* _To do_
Each line of the data below that includes the string "openai" must be copied.

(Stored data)
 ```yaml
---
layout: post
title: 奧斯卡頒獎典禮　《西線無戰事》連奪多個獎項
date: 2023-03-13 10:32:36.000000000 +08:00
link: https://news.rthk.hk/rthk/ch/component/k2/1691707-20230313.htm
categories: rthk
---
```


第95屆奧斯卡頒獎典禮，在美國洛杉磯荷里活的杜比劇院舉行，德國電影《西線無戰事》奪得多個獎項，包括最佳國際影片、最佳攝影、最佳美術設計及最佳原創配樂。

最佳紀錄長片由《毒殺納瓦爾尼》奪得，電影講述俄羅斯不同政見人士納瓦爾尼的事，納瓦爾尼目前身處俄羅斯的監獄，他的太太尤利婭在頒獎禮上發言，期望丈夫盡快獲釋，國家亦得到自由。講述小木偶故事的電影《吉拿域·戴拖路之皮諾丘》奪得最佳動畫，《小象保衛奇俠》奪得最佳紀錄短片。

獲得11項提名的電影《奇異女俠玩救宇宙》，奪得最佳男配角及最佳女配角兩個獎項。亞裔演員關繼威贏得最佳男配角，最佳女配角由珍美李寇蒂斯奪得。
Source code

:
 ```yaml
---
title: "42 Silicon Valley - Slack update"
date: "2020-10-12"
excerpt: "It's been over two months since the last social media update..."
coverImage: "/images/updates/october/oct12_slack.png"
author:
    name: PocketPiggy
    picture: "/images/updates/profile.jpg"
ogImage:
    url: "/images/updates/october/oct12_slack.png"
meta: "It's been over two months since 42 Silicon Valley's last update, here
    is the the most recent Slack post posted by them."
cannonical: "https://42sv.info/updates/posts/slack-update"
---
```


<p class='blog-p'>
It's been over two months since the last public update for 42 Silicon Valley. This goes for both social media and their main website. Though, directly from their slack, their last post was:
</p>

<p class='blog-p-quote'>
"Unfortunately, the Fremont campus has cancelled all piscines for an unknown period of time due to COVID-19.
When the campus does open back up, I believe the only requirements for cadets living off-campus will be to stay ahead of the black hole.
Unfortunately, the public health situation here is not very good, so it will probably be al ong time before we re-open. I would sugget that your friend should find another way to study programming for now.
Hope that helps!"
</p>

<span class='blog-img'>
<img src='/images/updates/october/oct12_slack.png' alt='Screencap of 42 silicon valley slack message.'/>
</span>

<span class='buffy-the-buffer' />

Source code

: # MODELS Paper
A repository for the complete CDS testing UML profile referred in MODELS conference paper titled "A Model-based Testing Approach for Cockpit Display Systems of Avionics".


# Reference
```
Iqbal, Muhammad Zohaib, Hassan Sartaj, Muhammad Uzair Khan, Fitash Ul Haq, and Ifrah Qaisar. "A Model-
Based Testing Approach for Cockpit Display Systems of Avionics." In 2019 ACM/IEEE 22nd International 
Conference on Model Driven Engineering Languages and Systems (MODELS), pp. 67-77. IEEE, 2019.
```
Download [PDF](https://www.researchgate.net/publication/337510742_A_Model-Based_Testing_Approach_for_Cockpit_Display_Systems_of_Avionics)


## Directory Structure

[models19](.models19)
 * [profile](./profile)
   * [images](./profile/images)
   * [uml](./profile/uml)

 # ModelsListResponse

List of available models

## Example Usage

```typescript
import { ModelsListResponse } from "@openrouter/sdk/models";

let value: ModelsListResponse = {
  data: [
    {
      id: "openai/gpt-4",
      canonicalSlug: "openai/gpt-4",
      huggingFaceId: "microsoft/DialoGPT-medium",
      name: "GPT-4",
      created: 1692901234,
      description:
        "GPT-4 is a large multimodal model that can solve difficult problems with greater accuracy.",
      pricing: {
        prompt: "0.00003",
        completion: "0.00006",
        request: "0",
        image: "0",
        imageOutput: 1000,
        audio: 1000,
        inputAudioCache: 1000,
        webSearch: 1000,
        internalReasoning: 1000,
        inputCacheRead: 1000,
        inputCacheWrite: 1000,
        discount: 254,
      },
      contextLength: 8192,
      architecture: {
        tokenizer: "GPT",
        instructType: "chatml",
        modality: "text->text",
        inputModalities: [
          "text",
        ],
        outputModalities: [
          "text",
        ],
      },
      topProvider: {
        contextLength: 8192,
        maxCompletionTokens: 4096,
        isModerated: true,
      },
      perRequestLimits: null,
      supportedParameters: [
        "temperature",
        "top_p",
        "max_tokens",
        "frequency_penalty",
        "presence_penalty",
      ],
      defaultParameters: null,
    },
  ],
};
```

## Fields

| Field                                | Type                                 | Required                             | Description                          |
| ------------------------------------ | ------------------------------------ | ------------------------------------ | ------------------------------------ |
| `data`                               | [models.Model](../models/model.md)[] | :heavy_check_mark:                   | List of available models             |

* _Your solution_
      id: "openai/gpt-4",
      canonicalSlug: "openai/gpt-4",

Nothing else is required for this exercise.